Japan inaugurated the world's largest fusion reactor

The JT-60SA reactor, as tall as 6 buildings in Japan, will create plasma as hot as 200 million degrees Celsius, paving the way for the goal of obtaining net energy from fusion reactions.

The world's largest experimental fusion reactor in operation was inaugurated in Japan on December 1. Although still young, this technology promises to become a solution for humanity's energy needs in the future, according to Phys.org .

Picture 1 of Japan inaugurated the world's largest fusion reactor
The JT-60SA reactor is the world's largest experimental fusion reactor. (Photo: Phys.org)

Fusion energy differs from the fission energy used in nuclear power plants today in that the reaction fuses two nuclear atoms instead of splitting them in half. The goal of the JT-60SA reactor is to test the feasibility of fusion as a safe, deployable, large-scale, carbon-neutral energy source, while producing more energy than is currently needed. consumption (net energy).

The machine is as tall as a six-storey building located in a warehouse in Naka, north of Tokyo, and includes an annular tokamak furnace, used to hold a rotating stream of plasma hot up to 200 million degrees Celsius. This is a joint project between the Alliance Europe and Japan, the predecessor of a larger version in France is under construction called the International Thermal Nuclear Experimental Reactor (ITER). The ultimate goal of both projects is to force hydrogen atoms to fuse into the heavier element helium, releasing energy in the form of light and water, simulating the process that takes place inside the Sun. The research team at ITER hopes to achieve the ultimate goal of fusion technology, which is net energy.

Sam Davis, deputy leader of the JT-60SA project team, said the device will bring humans closer to fusion energy. It is the result of collaboration between more than 500 scientists, engineers and more than 700 companies across Europe and Japan. European Union Energy Commissioner Kadri Simson describes the JT-60SA as the world's most advanced tokamak furnace.

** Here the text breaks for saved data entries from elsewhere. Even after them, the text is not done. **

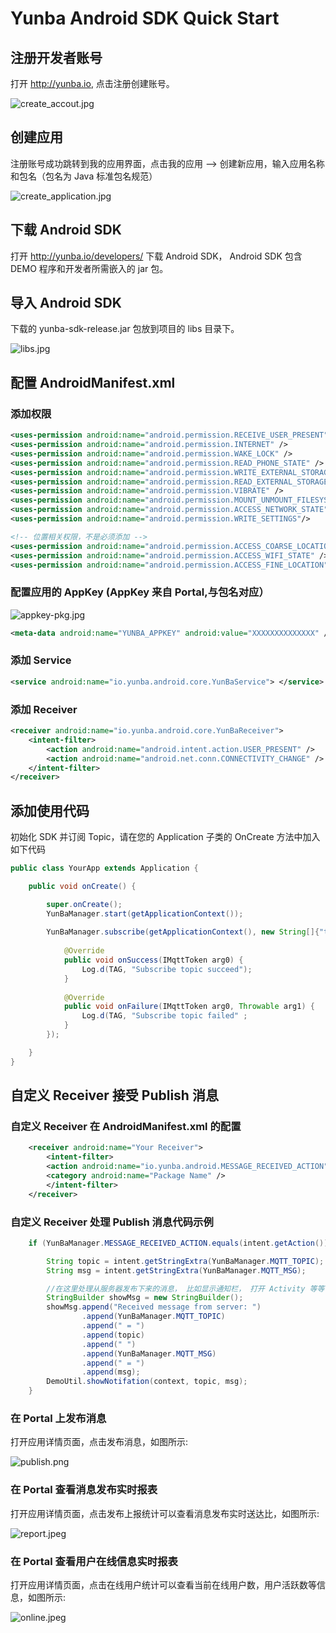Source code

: # Yunba Android SDK Quick Start
## 注册开发者账号
打开 http://yunba.io, 点击注册创建账号。

![create_accout.jpg](https://bitbucket.org/yunba/public_docs/downloads/create_accout.png)

## 创建应用
注册账号成功跳转到我的应用界面，点击我的应用 --> 创建新应用，输入应用名称和包名（包名为 Java 标准包名规范）

![create_application.jpg](https://bitbucket.org/yunba/public_docs/downloads/create_application.png)

## 下载 Android SDK

打开 http://yunba.io/developers/ 下载 Android SDK， Android SDK 包含 DEMO 程序和开发者所需嵌入的 jar 包。

## 导入 Android SDK

下载的 yunba-sdk-release.jar 包放到项目的 libs 目录下。

![libs.jpg](https://bitbucket.org/yunba/public_docs/downloads/libs.jpeg)

## 配置 AndroidManifest.xml
### 添加权限
```xml
<uses-permission android:name="android.permission.RECEIVE_USER_PRESENT" />
<uses-permission android:name="android.permission.INTERNET" />
<uses-permission android:name="android.permission.WAKE_LOCK" />
<uses-permission android:name="android.permission.READ_PHONE_STATE" />
<uses-permission android:name="android.permission.WRITE_EXTERNAL_STORAGE" />
<uses-permission android:name="android.permission.READ_EXTERNAL_STORAGE" />
<uses-permission android:name="android.permission.VIBRATE" />
<uses-permission android:name="android.permission.MOUNT_UNMOUNT_FILESYSTEMS" />
<uses-permission android:name="android.permission.ACCESS_NETWORK_STATE" />
<uses-permission android:name="android.permission.WRITE_SETTINGS"/>

<!-- 位置相关权限，不是必须添加 -->
<uses-permission android:name="android.permission.ACCESS_COARSE_LOCATION" />
<uses-permission android:name="android.permission.ACCESS_WIFI_STATE" />
<uses-permission android:name="android.permission.ACCESS_FINE_LOCATION" />
```

### 配置应用的 AppKey (AppKey 来自 Portal,与包名对应）

![appkey-pkg.jpg](https://bitbucket.org/yunba/public_docs/downloads/appkey-pkg.jpeg)

```xml
<meta-data android:name="YUNBA_APPKEY" android:value="XXXXXXXXXXXXXX" />
```
### 添加 Service
```xml
<service android:name="io.yunba.android.core.YunBaService"> </service>
```
### 添加 Receiver
```xml
<receiver android:name="io.yunba.android.core.YunBaReceiver">
    <intent-filter>
        <action android:name="android.intent.action.USER_PRESENT" />
        <action android:name="android.net.conn.CONNECTIVITY_CHANGE" />
    </intent-filter>
</receiver>
```

## 添加使用代码
初始化 SDK 并订阅 Topic，请在您的 Application 子类的 OnCreate 方法中加入如下代码
```Java
public class YourApp extends Application {

    public void onCreate() {

        super.onCreate();
        YunBaManager.start(getApplicationContext());
        
        YunBaManager.subscribe(getApplicationContext(), new String[]{"t1"}, new IMqttActionListener() {
			
			@Override
			public void onSuccess(IMqttToken arg0) {
				Log.d(TAG, "Subscribe topic succeed");
			}
			
			@Override
			public void onFailure(IMqttToken arg0, Throwable arg1) {
				Log.d(TAG, "Subscribe topic failed" ;
			}
		});

    }
}
```


## 自定义 Receiver 接受 Publish 消息

### 自定义 Receiver 在 AndroidManifest.xml 的配置
```xml
	<receiver android:name="Your Receiver">
		<intent-filter>
		<action android:name="io.yunba.android.MESSAGE_RECEIVED_ACTION" />
		<category android:name="Package Name" />
		</intent-filter>
	</receiver>
```
### 自定义 Receiver 处理 Publish 消息代码示例
```Java
	if (YunBaManager.MESSAGE_RECEIVED_ACTION.equals(intent.getAction())) {

		String topic = intent.getStringExtra(YunBaManager.MQTT_TOPIC);
		String msg = intent.getStringExtra(YunBaManager.MQTT_MSG);

		//在这里处理从服务器发布下来的消息， 比如显示通知栏， 打开 Activity 等等
		StringBuilder showMsg = new StringBuilder();
		showMsg.append("Received message from server: ")
                .append(YunBaManager.MQTT_TOPIC)
                .append(" = ")
                .append(topic)
                .append(" ")
                .append(YunBaManager.MQTT_MSG)
                .append(" = ")
                .append(msg);
		DemoUtil.showNotifation(context, topic, msg);
	}
```
### 在 Portal 上发布消息

打开应用详情页面，点击发布消息，如图所示:

![publish.png](https://bitbucket.org/yunba/public_docs/downloads/publish.png)

### 在 Portal 查看消息发布实时报表

打开应用详情页面，点击发布上报统计可以查看消息发布实时送达比，如图所示:

![report.jpeg](https://bitbucket.org/yunba/public_docs/downloads/report.jpeg)

### 在 Portal 查看用户在线信息实时报表

打开应用详情页面，点击在线用户统计可以查看当前在线用户数，用户活跃数等信息，如图所示:

![online.jpeg](https://bitbucket.org/yunba/public_docs/downloads/online.jpeg)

The National Ignition Facility at Lawrence Livermore Laboratory in the US achieved a net energy gain last December. They used a method different from the ITER and JT-60SA furnaces, called inertial confinement fusion , in which high-energy laser beams simultaneously hit a small cylinder containing hydrogen. The US government calls this result an important achievement in the quest to conquer limitless clean energy sources, ending dependence on carbon-emitting fossil fuels that cause climate change. Unlike fission, fusion has less risk of accidents and produces less radioactive waste than current power plants.